▶ _Dataset excerpts_:

━━━━━━━━━━━━━━━━

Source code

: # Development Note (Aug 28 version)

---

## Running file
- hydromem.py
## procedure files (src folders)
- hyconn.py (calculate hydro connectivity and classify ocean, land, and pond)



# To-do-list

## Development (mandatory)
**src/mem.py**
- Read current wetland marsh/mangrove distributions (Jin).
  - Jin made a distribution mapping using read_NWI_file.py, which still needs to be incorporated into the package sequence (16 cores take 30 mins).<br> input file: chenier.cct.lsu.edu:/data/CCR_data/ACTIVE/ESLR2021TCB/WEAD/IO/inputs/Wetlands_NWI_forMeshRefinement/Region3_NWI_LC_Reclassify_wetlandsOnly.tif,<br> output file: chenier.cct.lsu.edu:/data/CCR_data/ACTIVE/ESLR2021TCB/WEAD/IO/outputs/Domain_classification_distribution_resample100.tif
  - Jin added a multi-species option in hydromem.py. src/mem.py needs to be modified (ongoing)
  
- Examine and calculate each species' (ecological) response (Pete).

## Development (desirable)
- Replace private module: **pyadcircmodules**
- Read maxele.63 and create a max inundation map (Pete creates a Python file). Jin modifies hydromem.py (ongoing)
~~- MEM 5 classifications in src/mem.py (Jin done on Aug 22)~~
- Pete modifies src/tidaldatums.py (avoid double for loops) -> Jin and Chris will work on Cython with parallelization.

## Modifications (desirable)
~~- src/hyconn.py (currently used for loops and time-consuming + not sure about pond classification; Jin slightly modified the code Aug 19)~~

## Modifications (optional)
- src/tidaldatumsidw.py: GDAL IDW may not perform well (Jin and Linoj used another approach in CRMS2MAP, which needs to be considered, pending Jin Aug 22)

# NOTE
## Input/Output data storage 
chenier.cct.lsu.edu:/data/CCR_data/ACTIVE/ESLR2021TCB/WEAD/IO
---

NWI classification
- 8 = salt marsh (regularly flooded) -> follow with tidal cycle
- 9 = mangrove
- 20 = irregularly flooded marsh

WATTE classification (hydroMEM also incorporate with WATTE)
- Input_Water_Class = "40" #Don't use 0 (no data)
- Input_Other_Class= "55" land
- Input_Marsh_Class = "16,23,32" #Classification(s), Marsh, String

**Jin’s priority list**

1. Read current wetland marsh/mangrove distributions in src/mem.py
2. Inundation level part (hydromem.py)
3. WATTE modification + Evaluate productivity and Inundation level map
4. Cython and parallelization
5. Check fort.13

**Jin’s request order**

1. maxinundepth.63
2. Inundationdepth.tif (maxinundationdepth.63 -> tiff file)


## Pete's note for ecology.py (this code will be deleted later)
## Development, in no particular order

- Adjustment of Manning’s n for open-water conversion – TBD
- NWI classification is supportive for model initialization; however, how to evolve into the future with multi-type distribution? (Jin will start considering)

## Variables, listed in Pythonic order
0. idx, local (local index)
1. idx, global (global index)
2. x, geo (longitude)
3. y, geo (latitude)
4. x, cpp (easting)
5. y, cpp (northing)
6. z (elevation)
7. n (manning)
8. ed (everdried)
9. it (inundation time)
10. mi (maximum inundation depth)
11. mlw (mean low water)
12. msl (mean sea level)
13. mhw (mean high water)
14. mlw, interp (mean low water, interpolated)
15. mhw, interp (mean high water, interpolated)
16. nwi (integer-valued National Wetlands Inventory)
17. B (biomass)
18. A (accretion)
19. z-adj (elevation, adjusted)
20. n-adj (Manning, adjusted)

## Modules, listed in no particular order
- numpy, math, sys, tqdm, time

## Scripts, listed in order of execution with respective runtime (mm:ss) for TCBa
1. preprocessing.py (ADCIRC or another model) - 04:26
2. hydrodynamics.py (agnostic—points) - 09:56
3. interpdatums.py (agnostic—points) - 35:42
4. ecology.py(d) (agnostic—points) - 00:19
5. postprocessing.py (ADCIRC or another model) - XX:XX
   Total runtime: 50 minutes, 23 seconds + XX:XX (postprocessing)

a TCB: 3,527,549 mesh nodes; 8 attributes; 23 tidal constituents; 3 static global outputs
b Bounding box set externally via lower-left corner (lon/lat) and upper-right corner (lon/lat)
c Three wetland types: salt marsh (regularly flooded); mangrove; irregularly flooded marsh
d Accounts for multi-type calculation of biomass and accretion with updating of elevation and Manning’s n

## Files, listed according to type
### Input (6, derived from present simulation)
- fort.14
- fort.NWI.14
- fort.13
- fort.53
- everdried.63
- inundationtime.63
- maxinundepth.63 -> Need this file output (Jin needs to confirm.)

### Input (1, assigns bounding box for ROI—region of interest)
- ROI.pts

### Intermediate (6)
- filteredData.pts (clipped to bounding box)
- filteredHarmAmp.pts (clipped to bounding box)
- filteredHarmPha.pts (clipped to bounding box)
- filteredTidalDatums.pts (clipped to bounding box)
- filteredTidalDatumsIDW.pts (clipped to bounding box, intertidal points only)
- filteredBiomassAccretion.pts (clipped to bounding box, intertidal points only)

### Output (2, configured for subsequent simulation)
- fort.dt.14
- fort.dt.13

━━━━━━━━━━━━━━━━

Every line of the listing that includes the word "modified" belongs in the answer.

  - Jin added a multi-species option in hydromem.py. src/mem.py needs to be modified (ongoing)
~~- src/hyconn.py (currently used for loops and time-consuming + not sure about pond classification; Jin slightly modified the code Aug 19)~~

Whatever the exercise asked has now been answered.